━━━━━ Provided records ━━━━━

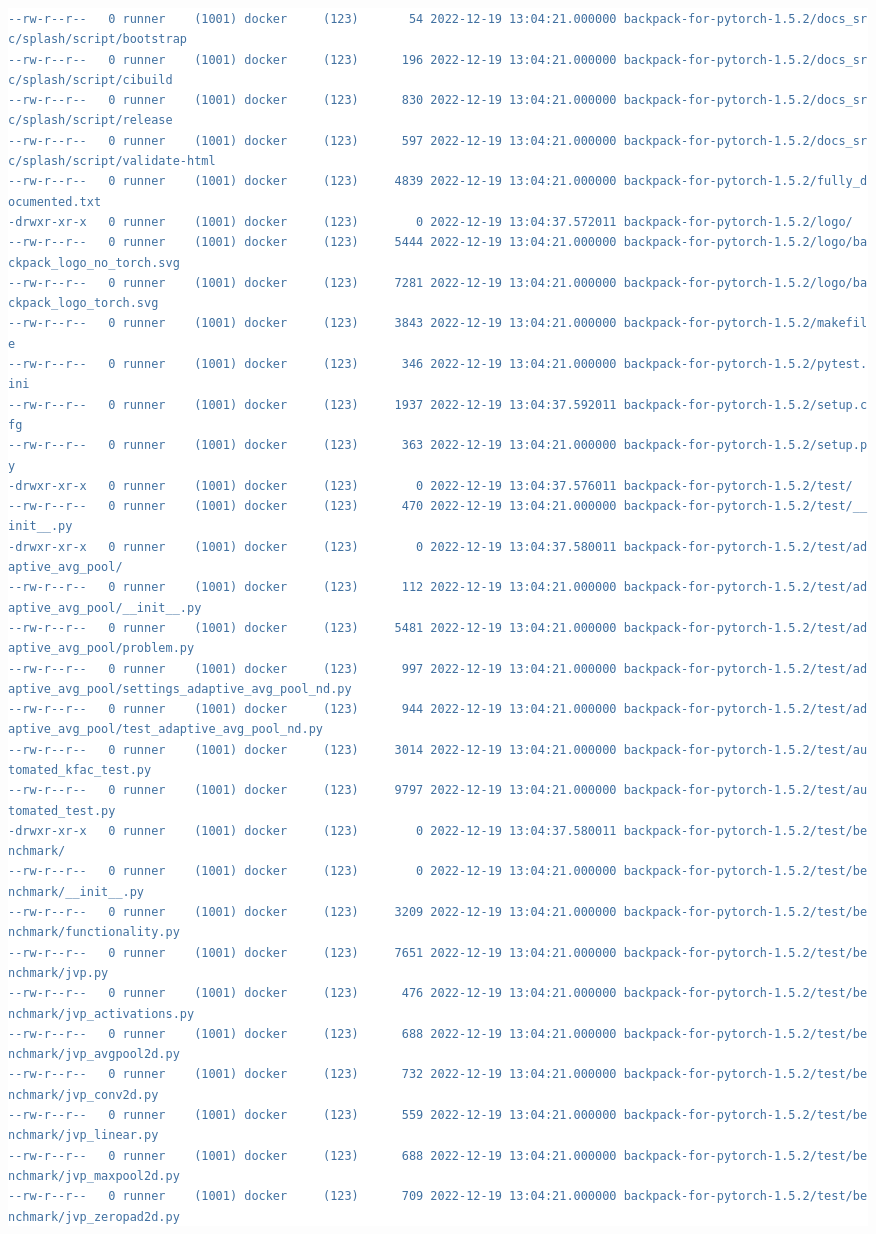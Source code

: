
 ```diff
--rw-r--r--   0 runner    (1001) docker     (123)       54 2022-12-19 13:04:21.000000 backpack-for-pytorch-1.5.2/docs_src/splash/script/bootstrap
--rw-r--r--   0 runner    (1001) docker     (123)      196 2022-12-19 13:04:21.000000 backpack-for-pytorch-1.5.2/docs_src/splash/script/cibuild
--rw-r--r--   0 runner    (1001) docker     (123)      830 2022-12-19 13:04:21.000000 backpack-for-pytorch-1.5.2/docs_src/splash/script/release
--rw-r--r--   0 runner    (1001) docker     (123)      597 2022-12-19 13:04:21.000000 backpack-for-pytorch-1.5.2/docs_src/splash/script/validate-html
--rw-r--r--   0 runner    (1001) docker     (123)     4839 2022-12-19 13:04:21.000000 backpack-for-pytorch-1.5.2/fully_documented.txt
-drwxr-xr-x   0 runner    (1001) docker     (123)        0 2022-12-19 13:04:37.572011 backpack-for-pytorch-1.5.2/logo/
--rw-r--r--   0 runner    (1001) docker     (123)     5444 2022-12-19 13:04:21.000000 backpack-for-pytorch-1.5.2/logo/backpack_logo_no_torch.svg
--rw-r--r--   0 runner    (1001) docker     (123)     7281 2022-12-19 13:04:21.000000 backpack-for-pytorch-1.5.2/logo/backpack_logo_torch.svg
--rw-r--r--   0 runner    (1001) docker     (123)     3843 2022-12-19 13:04:21.000000 backpack-for-pytorch-1.5.2/makefile
--rw-r--r--   0 runner    (1001) docker     (123)      346 2022-12-19 13:04:21.000000 backpack-for-pytorch-1.5.2/pytest.ini
--rw-r--r--   0 runner    (1001) docker     (123)     1937 2022-12-19 13:04:37.592011 backpack-for-pytorch-1.5.2/setup.cfg
--rw-r--r--   0 runner    (1001) docker     (123)      363 2022-12-19 13:04:21.000000 backpack-for-pytorch-1.5.2/setup.py
-drwxr-xr-x   0 runner    (1001) docker     (123)        0 2022-12-19 13:04:37.576011 backpack-for-pytorch-1.5.2/test/
--rw-r--r--   0 runner    (1001) docker     (123)      470 2022-12-19 13:04:21.000000 backpack-for-pytorch-1.5.2/test/__init__.py
-drwxr-xr-x   0 runner    (1001) docker     (123)        0 2022-12-19 13:04:37.580011 backpack-for-pytorch-1.5.2/test/adaptive_avg_pool/
--rw-r--r--   0 runner    (1001) docker     (123)      112 2022-12-19 13:04:21.000000 backpack-for-pytorch-1.5.2/test/adaptive_avg_pool/__init__.py
--rw-r--r--   0 runner    (1001) docker     (123)     5481 2022-12-19 13:04:21.000000 backpack-for-pytorch-1.5.2/test/adaptive_avg_pool/problem.py
--rw-r--r--   0 runner    (1001) docker     (123)      997 2022-12-19 13:04:21.000000 backpack-for-pytorch-1.5.2/test/adaptive_avg_pool/settings_adaptive_avg_pool_nd.py
--rw-r--r--   0 runner    (1001) docker     (123)      944 2022-12-19 13:04:21.000000 backpack-for-pytorch-1.5.2/test/adaptive_avg_pool/test_adaptive_avg_pool_nd.py
--rw-r--r--   0 runner    (1001) docker     (123)     3014 2022-12-19 13:04:21.000000 backpack-for-pytorch-1.5.2/test/automated_kfac_test.py
--rw-r--r--   0 runner    (1001) docker     (123)     9797 2022-12-19 13:04:21.000000 backpack-for-pytorch-1.5.2/test/automated_test.py
-drwxr-xr-x   0 runner    (1001) docker     (123)        0 2022-12-19 13:04:37.580011 backpack-for-pytorch-1.5.2/test/benchmark/
--rw-r--r--   0 runner    (1001) docker     (123)        0 2022-12-19 13:04:21.000000 backpack-for-pytorch-1.5.2/test/benchmark/__init__.py
--rw-r--r--   0 runner    (1001) docker     (123)     3209 2022-12-19 13:04:21.000000 backpack-for-pytorch-1.5.2/test/benchmark/functionality.py
--rw-r--r--   0 runner    (1001) docker     (123)     7651 2022-12-19 13:04:21.000000 backpack-for-pytorch-1.5.2/test/benchmark/jvp.py
--rw-r--r--   0 runner    (1001) docker     (123)      476 2022-12-19 13:04:21.000000 backpack-for-pytorch-1.5.2/test/benchmark/jvp_activations.py
--rw-r--r--   0 runner    (1001) docker     (123)      688 2022-12-19 13:04:21.000000 backpack-for-pytorch-1.5.2/test/benchmark/jvp_avgpool2d.py
--rw-r--r--   0 runner    (1001) docker     (123)      732 2022-12-19 13:04:21.000000 backpack-for-pytorch-1.5.2/test/benchmark/jvp_conv2d.py
--rw-r--r--   0 runner    (1001) docker     (123)      559 2022-12-19 13:04:21.000000 backpack-for-pytorch-1.5.2/test/benchmark/jvp_linear.py
--rw-r--r--   0 runner    (1001) docker     (123)      688 2022-12-19 13:04:21.000000 backpack-for-pytorch-1.5.2/test/benchmark/jvp_maxpool2d.py
--rw-r--r--   0 runner    (1001) docker     (123)      709 2022-12-19 13:04:21.000000 backpack-for-pytorch-1.5.2/test/benchmark/jvp_zeropad2d.py
```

━━━━━

## Task goal
Copy out the material above in full and exactly, but with no pictures.

## Your response
Source code

:
 ```diff
--rw-r--r--   0 runner    (1001) docker     (123)       54 2022-12-19 13:04:21.000000 backpack-for-pytorch-1.5.2/docs_src/splash/script/bootstrap
--rw-r--r--   0 runner    (1001) docker     (123)      196 2022-12-19 13:04:21.000000 backpack-for-pytorch-1.5.2/docs_src/splash/script/cibuild
--rw-r--r--   0 runner    (1001) docker     (123)      830 2022-12-19 13:04:21.000000 backpack-for-pytorch-1.5.2/docs_src/splash/script/release
--rw-r--r--   0 runner    (1001) docker     (123)      597 2022-12-19 13:04:21.000000 backpack-for-pytorch-1.5.2/docs_src/splash/script/validate-html
--rw-r--r--   0 runner    (1001) docker     (123)     4839 2022-12-19 13:04:21.000000 backpack-for-pytorch-1.5.2/fully_documented.txt
-drwxr-xr-x   0 runner    (1001) docker     (123)        0 2022-12-19 13:04:37.572011 backpack-for-pytorch-1.5.2/logo/
--rw-r--r--   0 runner    (1001) docker     (123)     5444 2022-12-19 13:04:21.000000 backpack-for-pytorch-1.5.2/logo/backpack_logo_no_torch.svg
--rw-r--r--   0 runner    (1001) docker     (123)     7281 2022-12-19 13:04:21.000000 backpack-for-pytorch-1.5.2/logo/backpack_logo_torch.svg
--rw-r--r--   0 runner    (1001) docker     (123)     3843 2022-12-19 13:04:21.000000 backpack-for-pytorch-1.5.2/makefile
--rw-r--r--   0 runner    (1001) docker     (123)      346 2022-12-19 13:04:21.000000 backpack-for-pytorch-1.5.2/pytest.ini
--rw-r--r--   0 runner    (1001) docker     (123)     1937 2022-12-19 13:04:37.592011 backpack-for-pytorch-1.5.2/setup.cfg
--rw-r--r--   0 runner    (1001) docker     (123)      363 2022-12-19 13:04:21.000000 backpack-for-pytorch-1.5.2/setup.py
-drwxr-xr-x   0 runner    (1001) docker     (123)        0 2022-12-19 13:04:37.576011 backpack-for-pytorch-1.5.2/test/
--rw-r--r--   0 runner    (1001) docker     (123)      470 2022-12-19 13:04:21.000000 backpack-for-pytorch-1.5.2/test/__init__.py
-drwxr-xr-x   0 runner    (1001) docker     (123)        0 2022-12-19 13:04:37.580011 backpack-for-pytorch-1.5.2/test/adaptive_avg_pool/
--rw-r--r--   0 runner    (1001) docker     (123)      112 2022-12-19 13:04:21.000000 backpack-for-pytorch-1.5.2/test/adaptive_avg_pool/__init__.py
--rw-r--r--   0 runner    (1001) docker     (123)     5481 2022-12-19 13:04:21.000000 backpack-for-pytorch-1.5.2/test/adaptive_avg_pool/problem.py
--rw-r--r--   0 runner    (1001) docker     (123)      997 2022-12-19 13:04:21.000000 backpack-for-pytorch-1.5.2/test/adaptive_avg_pool/settings_adaptive_avg_pool_nd.py
--rw-r--r--   0 runner    (1001) docker     (123)      944 2022-12-19 13:04:21.000000 backpack-for-pytorch-1.5.2/test/adaptive_avg_pool/test_adaptive_avg_pool_nd.py
--rw-r--r--   0 runner    (1001) docker     (123)     3014 2022-12-19 13:04:21.000000 backpack-for-pytorch-1.5.2/test/automated_kfac_test.py
--rw-r--r--   0 runner    (1001) docker     (123)     9797 2022-12-19 13:04:21.000000 backpack-for-pytorch-1.5.2/test/automated_test.py
-drwxr-xr-x   0 runner    (1001) docker     (123)        0 2022-12-19 13:04:37.580011 backpack-for-pytorch-1.5.2/test/benchmark/
--rw-r--r--   0 runner    (1001) docker     (123)        0 2022-12-19 13:04:21.000000 backpack-for-pytorch-1.5.2/test/benchmark/__init__.py
--rw-r--r--   0 runner    (1001) docker     (123)     3209 2022-12-19 13:04:21.000000 backpack-for-pytorch-1.5.2/test/benchmark/functionality.py
--rw-r--r--   0 runner    (1001) docker     (123)     7651 2022-12-19 13:04:21.000000 backpack-for-pytorch-1.5.2/test/benchmark/jvp.py
--rw-r--r--   0 runner    (1001) docker     (123)      476 2022-12-19 13:04:21.000000 backpack-for-pytorch-1.5.2/test/benchmark/jvp_activations.py
--rw-r--r--   0 runner    (1001) docker     (123)      688 2022-12-19 13:04:21.000000 backpack-for-pytorch-1.5.2/test/benchmark/jvp_avgpool2d.py
--rw-r--r--   0 runner    (1001) docker     (123)      732 2022-12-19 13:04:21.000000 backpack-for-pytorch-1.5.2/test/benchmark/jvp_conv2d.py
--rw-r--r--   0 runner    (1001) docker     (123)      559 2022-12-19 13:04:21.000000 backpack-for-pytorch-1.5.2/test/benchmark/jvp_linear.py
--rw-r--r--   0 runner    (1001) docker     (123)      688 2022-12-19 13:04:21.000000 backpack-for-pytorch-1.5.2/test/benchmark/jvp_maxpool2d.py
--rw-r--r--   0 runner    (1001) docker     (123)      709 2022-12-19 13:04:21.000000 backpack-for-pytorch-1.5.2/test/benchmark/jvp_zeropad2d.py
```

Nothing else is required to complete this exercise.